::: Excerpted records

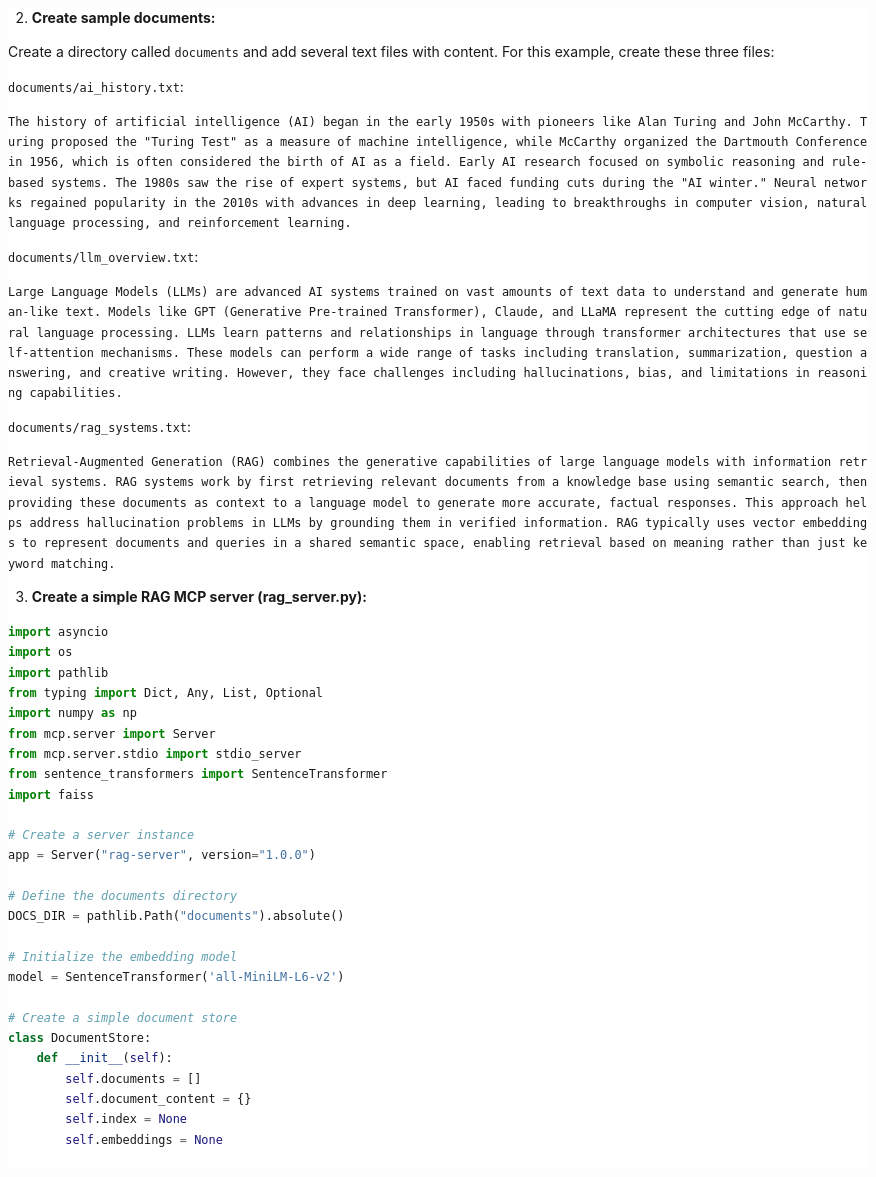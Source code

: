 2. **Create sample documents:**

Create a directory called `documents` and add several text files with content. For this example, create these three files:

`documents/ai_history.txt`:
```
The history of artificial intelligence (AI) began in the early 1950s with pioneers like Alan Turing and John McCarthy. Turing proposed the "Turing Test" as a measure of machine intelligence, while McCarthy organized the Dartmouth Conference in 1956, which is often considered the birth of AI as a field. Early AI research focused on symbolic reasoning and rule-based systems. The 1980s saw the rise of expert systems, but AI faced funding cuts during the "AI winter." Neural networks regained popularity in the 2010s with advances in deep learning, leading to breakthroughs in computer vision, natural language processing, and reinforcement learning.
```

`documents/llm_overview.txt`:
```
Large Language Models (LLMs) are advanced AI systems trained on vast amounts of text data to understand and generate human-like text. Models like GPT (Generative Pre-trained Transformer), Claude, and LLaMA represent the cutting edge of natural language processing. LLMs learn patterns and relationships in language through transformer architectures that use self-attention mechanisms. These models can perform a wide range of tasks including translation, summarization, question answering, and creative writing. However, they face challenges including hallucinations, bias, and limitations in reasoning capabilities.
```

`documents/rag_systems.txt`:
```
Retrieval-Augmented Generation (RAG) combines the generative capabilities of large language models with information retrieval systems. RAG systems work by first retrieving relevant documents from a knowledge base using semantic search, then providing these documents as context to a language model to generate more accurate, factual responses. This approach helps address hallucination problems in LLMs by grounding them in verified information. RAG typically uses vector embeddings to represent documents and queries in a shared semantic space, enabling retrieval based on meaning rather than just keyword matching.
```

3. **Create a simple RAG MCP server (rag_server.py):**

```python
import asyncio
import os
import pathlib
from typing import Dict, Any, List, Optional
import numpy as np
from mcp.server import Server
from mcp.server.stdio import stdio_server
from sentence_transformers import SentenceTransformer
import faiss

# Create a server instance
app = Server("rag-server", version="1.0.0")

# Define the documents directory
DOCS_DIR = pathlib.Path("documents").absolute()

# Initialize the embedding model
model = SentenceTransformer('all-MiniLM-L6-v2')

# Create a simple document store
class DocumentStore:
    def __init__(self):
        self.documents = []
        self.document_content = {}
        self.index = None
        self.embeddings = None
    
```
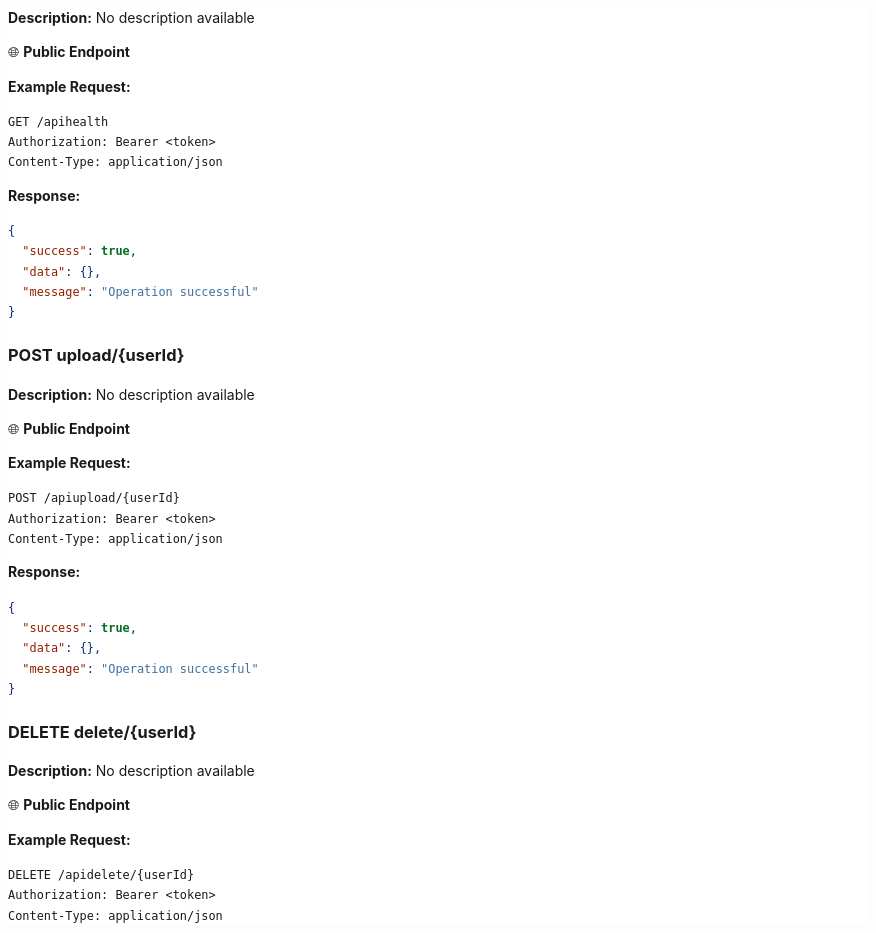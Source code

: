 **Description:** No description available

🌐 **Public Endpoint**



**Example Request:**
```http
GET /apihealth
Authorization: Bearer <token>
Content-Type: application/json
```

**Response:**
```json
{
  "success": true,
  "data": {},
  "message": "Operation successful"
}
```

### POST upload/{userId}

**Description:** No description available

🌐 **Public Endpoint**



**Example Request:**
```http
POST /apiupload/{userId}
Authorization: Bearer <token>
Content-Type: application/json
```

**Response:**
```json
{
  "success": true,
  "data": {},
  "message": "Operation successful"
}
```

### DELETE delete/{userId}

**Description:** No description available

🌐 **Public Endpoint**



**Example Request:**
```http
DELETE /apidelete/{userId}
Authorization: Bearer <token>
Content-Type: application/json
```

::::::

• **Task details**
Give the entries again without a single change, but with no pictures.

• **Exercise solution**
Source code

: 2. **Create sample documents:**

Create a directory called `documents` and add several text files with content. For this example, create these three files:

`documents/ai_history.txt`:
```
The history of artificial intelligence (AI) began in the early 1950s with pioneers like Alan Turing and John McCarthy. Turing proposed the "Turing Test" as a measure of machine intelligence, while McCarthy organized the Dartmouth Conference in 1956, which is often considered the birth of AI as a field. Early AI research focused on symbolic reasoning and rule-based systems. The 1980s saw the rise of expert systems, but AI faced funding cuts during the "AI winter." Neural networks regained popularity in the 2010s with advances in deep learning, leading to breakthroughs in computer vision, natural language processing, and reinforcement learning.
```

`documents/llm_overview.txt`:
```
Large Language Models (LLMs) are advanced AI systems trained on vast amounts of text data to understand and generate human-like text. Models like GPT (Generative Pre-trained Transformer), Claude, and LLaMA represent the cutting edge of natural language processing. LLMs learn patterns and relationships in language through transformer architectures that use self-attention mechanisms. These models can perform a wide range of tasks including translation, summarization, question answering, and creative writing. However, they face challenges including hallucinations, bias, and limitations in reasoning capabilities.
```

`documents/rag_systems.txt`:
```
Retrieval-Augmented Generation (RAG) combines the generative capabilities of large language models with information retrieval systems. RAG systems work by first retrieving relevant documents from a knowledge base using semantic search, then providing these documents as context to a language model to generate more accurate, factual responses. This approach helps address hallucination problems in LLMs by grounding them in verified information. RAG typically uses vector embeddings to represent documents and queries in a shared semantic space, enabling retrieval based on meaning rather than just keyword matching.
```

3. **Create a simple RAG MCP server (rag_server.py):**

```python
import asyncio
import os
import pathlib
from typing import Dict, Any, List, Optional
import numpy as np
from mcp.server import Server
from mcp.server.stdio import stdio_server
from sentence_transformers import SentenceTransformer
import faiss

# Create a server instance
app = Server("rag-server", version="1.0.0")

# Define the documents directory
DOCS_DIR = pathlib.Path("documents").absolute()

# Initialize the embedding model
model = SentenceTransformer('all-MiniLM-L6-v2')

# Create a simple document store
class DocumentStore:
    def __init__(self):
        self.documents = []
        self.document_content = {}
        self.index = None
        self.embeddings = None
    
```
Source code

: **Description:** No description available

🌐 **Public Endpoint**



**Example Request:**
```http
GET /apihealth
Authorization: Bearer <token>
Content-Type: application/json
```

**Response:**
```json
{
  "success": true,
  "data": {},
  "message": "Operation successful"
}
```

### POST upload/{userId}

**Description:** No description available

🌐 **Public Endpoint**



**Example Request:**
```http
POST /apiupload/{userId}
Authorization: Bearer <token>
Content-Type: application/json
```

**Response:**
```json
{
  "success": true,
  "data": {},
  "message": "Operation successful"
}
```

### DELETE delete/{userId}

**Description:** No description available

🌐 **Public Endpoint**



**Example Request:**
```http
DELETE /apidelete/{userId}
Authorization: Bearer <token>
Content-Type: application/json
```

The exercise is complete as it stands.